Es un ave enorme. Vive nada más que entre los estados de Arizona y Utah (EE UU), y su envergadura es de tres metros; es, naturalmente, primo del cóndor de los Andes, que es solo un poquito más grande. El cóndor californiano tiene una extraña cabeza calva y anaranjada, pero impresiona profundamente verle volar.

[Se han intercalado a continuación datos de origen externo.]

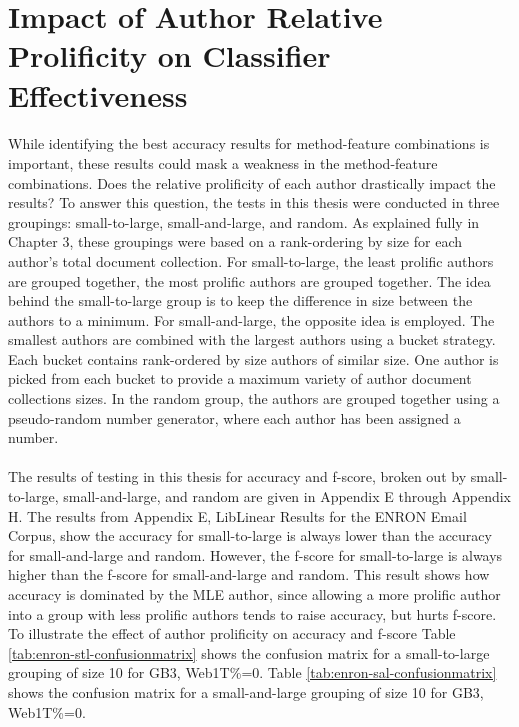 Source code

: \section{Impact of Author Relative Prolificity on Classifier Effectiveness}
	\paragraph*{} While identifying the best accuracy results for method-feature combinations is important, these results could mask a weakness in the method-feature combinations.  Does the relative prolificity of each author drastically impact the results?  To answer this question, the tests in this thesis were conducted in three groupings: small-to-large, small-and-large, and random.  As explained fully in Chapter 3, these groupings were based on a rank-ordering by size for each author's total document collection.  For small-to-large, the least prolific authors are grouped together, the most prolific authors are grouped together. The idea behind the small-to-large group is to keep the difference in size between the authors to a minimum. For small-and-large, the opposite idea is employed.  The smallest authors are combined with the largest authors using a bucket strategy.  Each bucket contains rank-ordered by size authors of similar size.  One author is picked from each bucket to provide a maximum variety of author document collections sizes.  In the random group, the authors are grouped together using a pseudo-random number generator, where each author has been assigned a number.
	\paragraph*{} The results of testing in this thesis for accuracy and f-score, broken out by small-to-large, small-and-large, and random are given in Appendix E through Appendix H.  The results from Appendix E, LibLinear Results for the ENRON Email Corpus, show the accuracy for small-to-large is always lower than the accuracy for small-and-large and random.  However, the f-score for small-to-large is always higher than the f-score for small-and-large and random.  This result shows how accuracy is dominated by the MLE author, since allowing a more prolific author into a group with less prolific authors tends to raise accuracy, but hurts f-score. To illustrate the effect of author prolificity on accuracy and f-score Table \ref{tab:enron-stl-confusionmatrix} shows the confusion matrix for a small-to-large grouping of size 10 for GB3, Web1T\%=0.  Table \ref{tab:enron-sal-confusionmatrix} shows the confusion matrix for a small-and-large grouping of size 10 for GB3, Web1T\%=0.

Tres cosas singularizan a este enorme pájaro. La primera es su gran inteligencia; dispone de una memoria asombrosa. La segunda es su longevidad: llega a vivir más de 60 años, lo cual le convierte en una de las aves que más tiempo viven del mundo. Y la tercera es que está a punto de extinguirse. Quedan muy pocos ejemplares que están bajo vigilancia constante de los conservacionistas, pero el asunto tiene mal remedio: casi han desaparecido sus hábitats naturales, los grandes espacios vacíos donde siempre fue fácil (o no imposible) llegar a consensos y plantear proyectos comunes. Además están la caza furtiva (esos populistas sin escrúpulos que quieren todo el poder y toda la carroña para ellos solos) y el envenenamiento por plomo.
Lo tiene mal el majestuoso, viejo y sabio cóndor de California. Un día ya no quedará ninguno y entonces nos daremos cuenta de cuánto hemos perdido.